Count all the not-females

SELECT COUNT(*)
FROM summer_2000
WHERE sex != 'F';

Count all the not-males. These two do not add up!

SELECT COUNT(*)
FROM summer_2000
WHERE sex != 'M';

Explicitly test for NULL

SELECT COUNT(*)
FROM summer_2000
WHERE sex != 'M' OR sex IS NULL;

Combining data with joins

(Inner) joins

Join on fully-identified table fields

SELECT *
FROM surveys
JOIN species
ON surveys.species_id = species.species_id;

Join a subset of the available columns

SELECT surveys.year, surveys.month, surveys.day, species.genus, species.species
FROM surveys
JOIN species
ON surveys.species_id = species.species_id;

Join on table fields with identical names

SELECT *
FROM surveys
JOIN species
USING (species_id);

Challenge 5

Write a query that returns the genus, the species name, and the weight of every individual captured at the site.

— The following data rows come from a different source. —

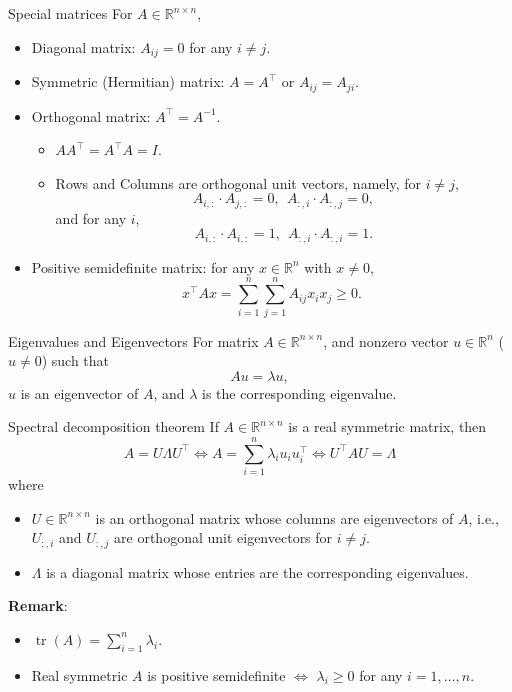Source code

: \documentclass[10pt]{beamer}
\begin{document}
\begin{frame}{Special matrices}
For $A \in \mathbb{R}^{n \times n}$,
\begin{itemize}
    \item Diagonal matrix: $A_{ij} = 0$ for any $i \ne j$. 
    \item Symmetric (Hermitian) matrix: $A = A^\top$ or $A_{ij} = A_{ji}$.
    \item Orthogonal matrix: $A^\top = A^{-1}$. 
        \begin{itemize}
            \item $AA^\top = A^\top A = I$. 
            \item Rows and Columns are  orthogonal unit vectors, namely, for $i \ne j$,
            \[A_{i, :} \cdot A_{j, :} = 0, ~~ A_{:, i}\cdot A_{:, j} = 0,\]
            and for any $i$,
            \[A_{i, :} \cdot A_{i, :} = 1, ~~ A_{:, i}\cdot A_{:, i} = 1.\]
        \end{itemize}
    \item Positive semidefinite matrix: for any $x \in \mathbb{R}^n$ with $x \ne 0$, 
    \[
        x^\top A x = \sum_{i = 1}^n\sum_{j = 1}^n A_{ij}x_i x_j \ge 0.
    \]
\end{itemize}
\end{frame}


\begin{frame}{Eigenvalues and Eigenvectors}
For matrix $A \in \mathbb{R}^{n \times n}$, and nonzero vector $u \in \mathbb{R}^n$ ($u \ne 0$) such that 
\[
    Au = \lambda u,
\]
$u$ is an eigenvector of $A$, and $\lambda$ is the corresponding eigenvalue.  
\end{frame}

\begin{frame}{Spectral decomposition theorem}
    If $A \in \mathbb{R}^{n \times n}$ is a real symmetric matrix, then 
    \[
    A = U\Lambda U^\top \Leftrightarrow A = \sum_{i = 1}^n \lambda_i u_i u_i^\top \Leftrightarrow U^\top A U = \Lambda 
    \]
    where 
    \begin{itemize}
        \item $U \in \mathbb{R}^{n \times n}$ is an orthogonal matrix whose columns are eigenvectors of $A$, i.e., $U_{:, i}$ and $U_{:, j}$ are orthogonal unit eigenvectors for $i \ne j$. 
        \item $\Lambda$ is a diagonal matrix whose entries are the corresponding eigenvalues. 
    \end{itemize}
    \textbf{Remark}:
    \begin{itemize}
        \item $\operatorname{tr}(A) = \sum_{i = 1}^n \lambda_i$.
        \item Real symmetric $A$ is positive semidefinite $\Leftrightarrow$ $\lambda_i \ge 0$ for any $i = 1, \dots, n$.
    \end{itemize}
\end{frame}
\end{document}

SELECT species.genus, species.species, surveys.weight
FROM surveys
JOIN species
ON surveys.species_id = species.species_id;

Other join types

Slides: Talk about the structure of joins

Combining joins with sorting and aggregation

SELECT plots.plot_type, AVG(surveys.weight)
FROM surveys
JOIN plots
ON surveys.plot_id = plots.plot_id
GROUP BY plots.plot_type;

(Optional) Challenge 6

Write a query that returns the number of animals caught of each genus in each plot. Order the results by plot number (ascending) and by descending number of individuals in each plot.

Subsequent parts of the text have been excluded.